D'abord, premier principe, la transparence.
Les traités sont devenus incompréhensibles, non seulement pour les citoyens,
mais pour les spécialistes eux-mêmes. Nous devons donc impérativement
simplifier le système institutionnel. Cela passe par la fusion des traités
actuels dans une Constitution intégrant la Charte des droits fondamentaux et
par toute une série de dispositions annexes telles que la clarification des
compétences, l'attribution de la personnalité juridique à l'Union, ou encore un
traité en deux parties avec des règles de modification différentes.
Ensuite, deuxième principe, la démocratie.
Les parlements nationaux doivent être davantage impliqués dans le système
européen. Nous approuvons le principe d'un Congrès qui réunirait, deux ou trois
fois par an, leurs représentants avec ceux du Parlement européen. Le Congrès
pourrait tenir chaque année un débat sur l'état de l'Union et participer à la
procédure de révision ou de ratification de la seconde partie de la
Constitution européenne. Les parlements nationaux pourraient également être
associés au contrôle de la subsidiarité ; le groupe de travail créé au sein de
la Convention et présidé par M. Mendez de Vigo a fait des propositions
intéressantes à cet effet, sous forme d'un mécanisme d'alerte précoce.
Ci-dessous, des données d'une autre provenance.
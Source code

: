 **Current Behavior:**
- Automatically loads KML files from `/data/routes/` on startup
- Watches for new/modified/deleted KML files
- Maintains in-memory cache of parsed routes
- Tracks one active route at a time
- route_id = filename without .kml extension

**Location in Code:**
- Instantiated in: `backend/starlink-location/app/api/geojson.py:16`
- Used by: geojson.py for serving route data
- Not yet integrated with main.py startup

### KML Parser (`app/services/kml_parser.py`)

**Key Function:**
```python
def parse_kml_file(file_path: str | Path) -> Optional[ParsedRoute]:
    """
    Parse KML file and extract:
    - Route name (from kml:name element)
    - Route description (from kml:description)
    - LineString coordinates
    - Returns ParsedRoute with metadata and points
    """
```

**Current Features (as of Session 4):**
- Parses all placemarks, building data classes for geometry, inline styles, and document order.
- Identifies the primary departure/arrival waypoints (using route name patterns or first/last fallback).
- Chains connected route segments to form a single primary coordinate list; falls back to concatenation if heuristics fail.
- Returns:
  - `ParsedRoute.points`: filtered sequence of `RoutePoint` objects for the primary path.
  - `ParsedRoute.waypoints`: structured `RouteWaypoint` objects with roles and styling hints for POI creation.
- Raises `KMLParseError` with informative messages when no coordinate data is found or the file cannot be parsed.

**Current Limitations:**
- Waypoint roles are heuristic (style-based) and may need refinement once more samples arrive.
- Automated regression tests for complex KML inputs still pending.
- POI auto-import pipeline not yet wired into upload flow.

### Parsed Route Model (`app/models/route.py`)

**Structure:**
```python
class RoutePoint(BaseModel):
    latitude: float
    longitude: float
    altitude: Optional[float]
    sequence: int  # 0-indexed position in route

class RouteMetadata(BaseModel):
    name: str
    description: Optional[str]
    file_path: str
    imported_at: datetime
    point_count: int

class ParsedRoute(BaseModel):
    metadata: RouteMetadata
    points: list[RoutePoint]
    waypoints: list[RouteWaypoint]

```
Enfin, troisième et dernier principe, l'efficacité.
Si l'on ne veut pas que la machine européenne s'arrête sous le poids du
nombre, il faut lui donner un nouveau moteur, une nouvelle ambition, une vraie
direction à sa tête. Dans ce contexte, la formule de la présidence tournante et
semestrielle du conseil des ministres doit être réformée. Comme l'a dit très
justement M. Haenel, cette présidence doit avoir une permanence qui lui
permette d'incarner une certaine forme d'autorité de l'Union.
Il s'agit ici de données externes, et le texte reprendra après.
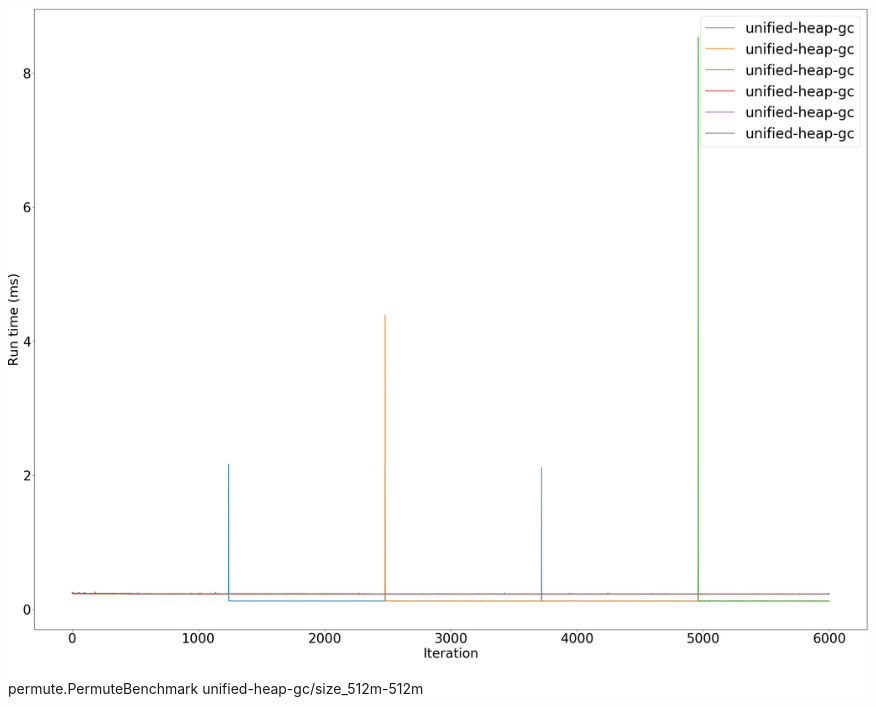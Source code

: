 ![permute.PermuteBenchmark run #3](example_run_full_3_permute.PermuteBenchmark.png)

permute.PermuteBenchmark unified-heap-gc/size_512m-512m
C'est l'objet des propositions du Président de la République, visant à élire
un président du Conseil européen et à désigner, auprès de celui-ci, un
véritable ministre des affaires étrangères. Le président du Conseil européen
pourrait ainsi présider le conseil Affaires générales, dont le rôle de
coordination serait par là même assuré, tandis que le ministre des affaires
étrangères présiderait le conseil Relations extérieures.
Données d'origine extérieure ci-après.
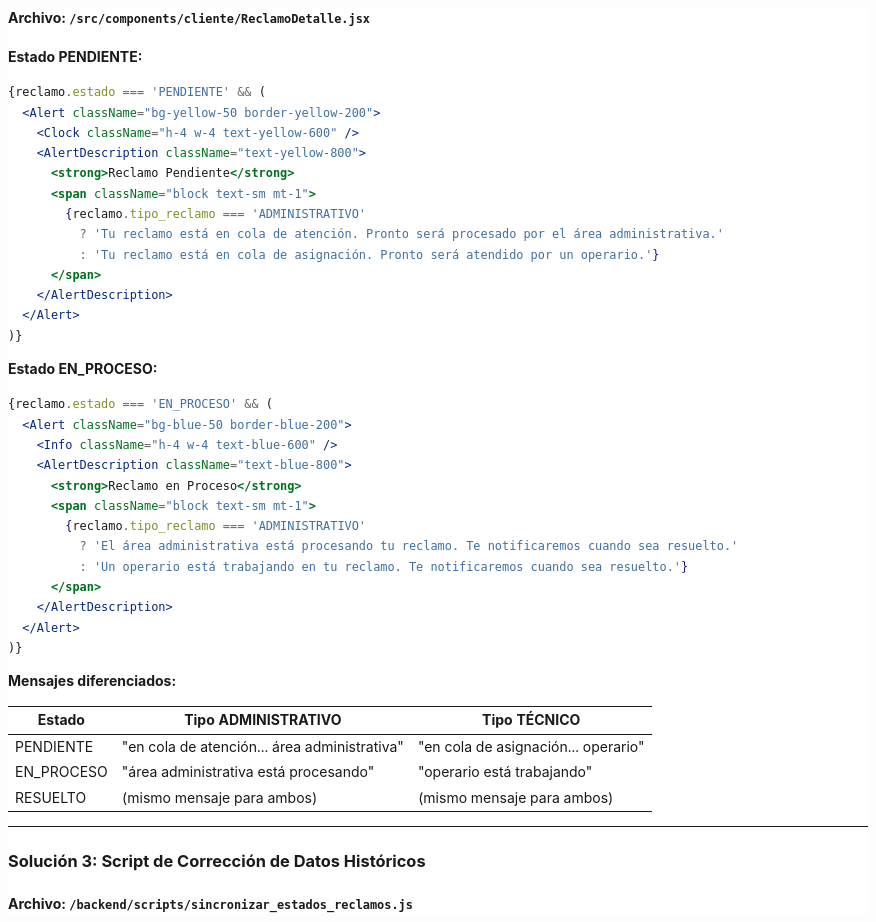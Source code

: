 #### Archivo: `/src/components/cliente/ReclamoDetalle.jsx`

**Estado PENDIENTE:**
```jsx
{reclamo.estado === 'PENDIENTE' && (
  <Alert className="bg-yellow-50 border-yellow-200">
    <Clock className="h-4 w-4 text-yellow-600" />
    <AlertDescription className="text-yellow-800">
      <strong>Reclamo Pendiente</strong>
      <span className="block text-sm mt-1">
        {reclamo.tipo_reclamo === 'ADMINISTRATIVO' 
          ? 'Tu reclamo está en cola de atención. Pronto será procesado por el área administrativa.'
          : 'Tu reclamo está en cola de asignación. Pronto será atendido por un operario.'}
      </span>
    </AlertDescription>
  </Alert>
)}
```

**Estado EN_PROCESO:**
```jsx
{reclamo.estado === 'EN_PROCESO' && (
  <Alert className="bg-blue-50 border-blue-200">
    <Info className="h-4 w-4 text-blue-600" />
    <AlertDescription className="text-blue-800">
      <strong>Reclamo en Proceso</strong>
      <span className="block text-sm mt-1">
        {reclamo.tipo_reclamo === 'ADMINISTRATIVO'
          ? 'El área administrativa está procesando tu reclamo. Te notificaremos cuando sea resuelto.'
          : 'Un operario está trabajando en tu reclamo. Te notificaremos cuando sea resuelto.'}
      </span>
    </AlertDescription>
  </Alert>
)}
```

**Mensajes diferenciados:**

| Estado | Tipo ADMINISTRATIVO | Tipo TÉCNICO |
|--------|---------------------|--------------|
| PENDIENTE | "en cola de atención... área administrativa" | "en cola de asignación... operario" |
| EN_PROCESO | "área administrativa está procesando" | "operario está trabajando" |
| RESUELTO | (mismo mensaje para ambos) | (mismo mensaje para ambos) |

---

### Solución 3: Script de Corrección de Datos Históricos

#### Archivo: `/backend/scripts/sincronizar_estados_reclamos.js`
Un tel schéma ne signifie pas que notre pays veut déséquilibrer les rapports
entre le Conseil et la Commission. Nous cherchons, au contraire, à rehausser
l'équilibre actuel en encourageant la Commission, elle aussi, à renforcer son
efficacité et en prônant une meilleure coordination entre ces deux institutions
afin de favoriser à l'avenir des orientations politiques claires, acceptées par
tous et susceptibles de constituer un cadre commun pour l'action de l'Union.
L'ambition de la France vise aussi une Europe inspirant confiance aux
Européens et forte sur la scène internationale.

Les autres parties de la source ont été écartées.